In today’s Gospel from St. Luke, Jesus tells his disciples that “The Son of Man must suffer greatly and be rejected by the elders, the chief priests, and the scribes, and be killed and on the third day be raised.”
You can imagine how this must gone over with his disciples, who thought they were following someone who was going to overthrow the existing power structure and reign supreme in this world.
But we know that God did not incarnate to rule the world in the sense in which the disciples thought He would. Instead of a ruler of the world, we get a suffering God, a crucified God. What do we make of that?
Theologians have found different ways to understand and talk about what Jesus’ suffering means. I read an interpretation new to me in the chapter of a book by Elizabeth Johnson that my friend Richard sent to me. Talking about the theology of German theologian Jurgen Moltmann, Johnson writes that Moltmann compolses a midrash, an imaginative gloss on the crucifixion. She writes,
How should we think about God from the godforsakeness of the cross? Rather than explaining it away, we should hear it literally. This terrible cry [‘My God, My God, why have you forsaken me?”] reveals that on the cross something is going on between God and God. Handed over by his Father for the sake of sinners, the Son is rejected and actually abandoned by God. He sufferes violence and dies a godforsaken death.
Moltmann dares a further step. While his Son is dying on the cross, God the Father suffers too, but not in the same way. The Father suffers the loss of the Son, experiencing infinite grief. There is total separation between them; they are lost to each other. At the same time, however, they have never been so close.
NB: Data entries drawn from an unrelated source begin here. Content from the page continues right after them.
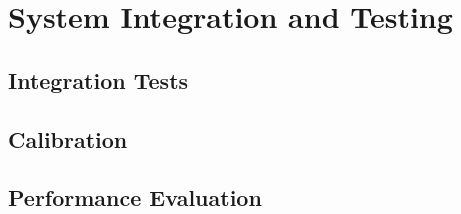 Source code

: \chapter{System Integration and Testing}

\setcounter{section}{0}
\setcounter{subsection}{0}

\section{Integration Tests}


\section{Calibration}


\section{Performance Evaluation}



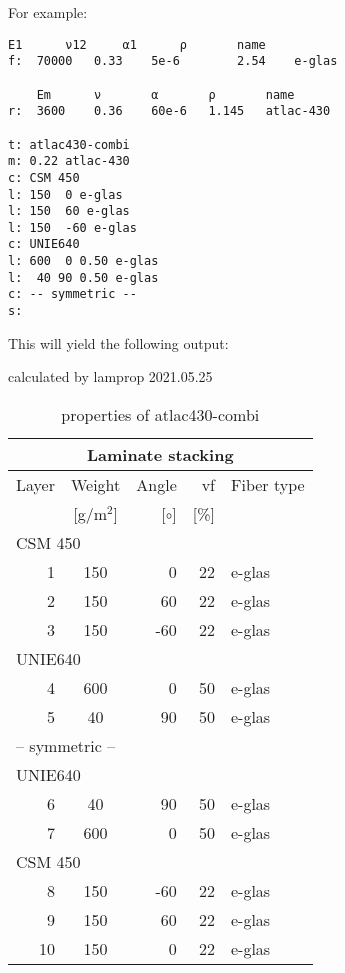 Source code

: \documentclass[a4paper,landscape,oneside,11pt,twocolumn]{memoir}
\begin{document}
For example:
\begin{lstlisting}[style=plain]
    E1      ν12     α1      ρ       name
f:  70000   0.33    5e-6        2.54    e-glas

    Em      ν       α       ρ       name
r:  3600    0.36    60e-6   1.145   atlac-430

t: atlac430-combi
m: 0.22 atlac-430
c: CSM 450
l: 150  0 e-glas
l: 150  60 e-glas
l: 150  -60 e-glas
c: UNIE640
l: 600  0 0.50 e-glas
l:  40 90 0.50 e-glas
c: -- symmetric --
s:
\end{lstlisting}

This will yield the following output:

\begin{table}[!htbp]
  \renewcommand{\arraystretch}{1.2}
  \caption{\label{tab:atlac430-combi}properties of atlac430-combi}
  \centering\footnotesize{\rule{0pt}{10pt}
  \tiny calculated by lamprop 2021.05.25\\[3pt]}
    \begin{tabular}[t]{rcrrl}
      \multicolumn{5}{c}{\small\textbf{Laminate stacking}}\\[0.1em]
      \toprule %
      Layer & Weight & Angle & vf & Fiber type\\
            & [g/m$^2$] & [$\circ$] & [\%]\\
      \midrule
\multicolumn{5}{l}{CSM 450}\\
      1 &  150 &     0 & 22 & e-glas\\
      2 &  150 &    60 & 22 & e-glas\\
      3 &  150 &   -60 & 22 & e-glas\\
\multicolumn{5}{l}{UNIE640}\\
      4 &  600 &     0 & 50 & e-glas\\
      5 &   40 &    90 & 50 & e-glas\\
\multicolumn{5}{l}{-- symmetric --}\\
\multicolumn{5}{l}{UNIE640}\\
      6 &   40 &    90 & 50 & e-glas\\
      7 &  600 &     0 & 50 & e-glas\\
\multicolumn{5}{l}{CSM 450}\\
      8 &  150 &   -60 & 22 & e-glas\\
      9 &  150 &    60 & 22 & e-glas\\
      10 &  150 &     0 & 22 & e-glas\\
      \bottomrule
    \end{tabular}\hspace{0.02\textwidth}

\end{table}
\end{document}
They are united in a deep community of will, each willing to do this for love of the world. As a result, the Holy Spirit who is love, the Spirit of their mutual love, flows out into the broken, sinful world. Their Spirit justifies the godless, rescues the abandoned, befriends the lonely, fills the forsaken with love, brings the dead alive, and guarantees that no one will ever again die godforsaken because Christ is already there in the depths of abandonment.
That should give you something to contemplate today as you sit with today’s Gospel.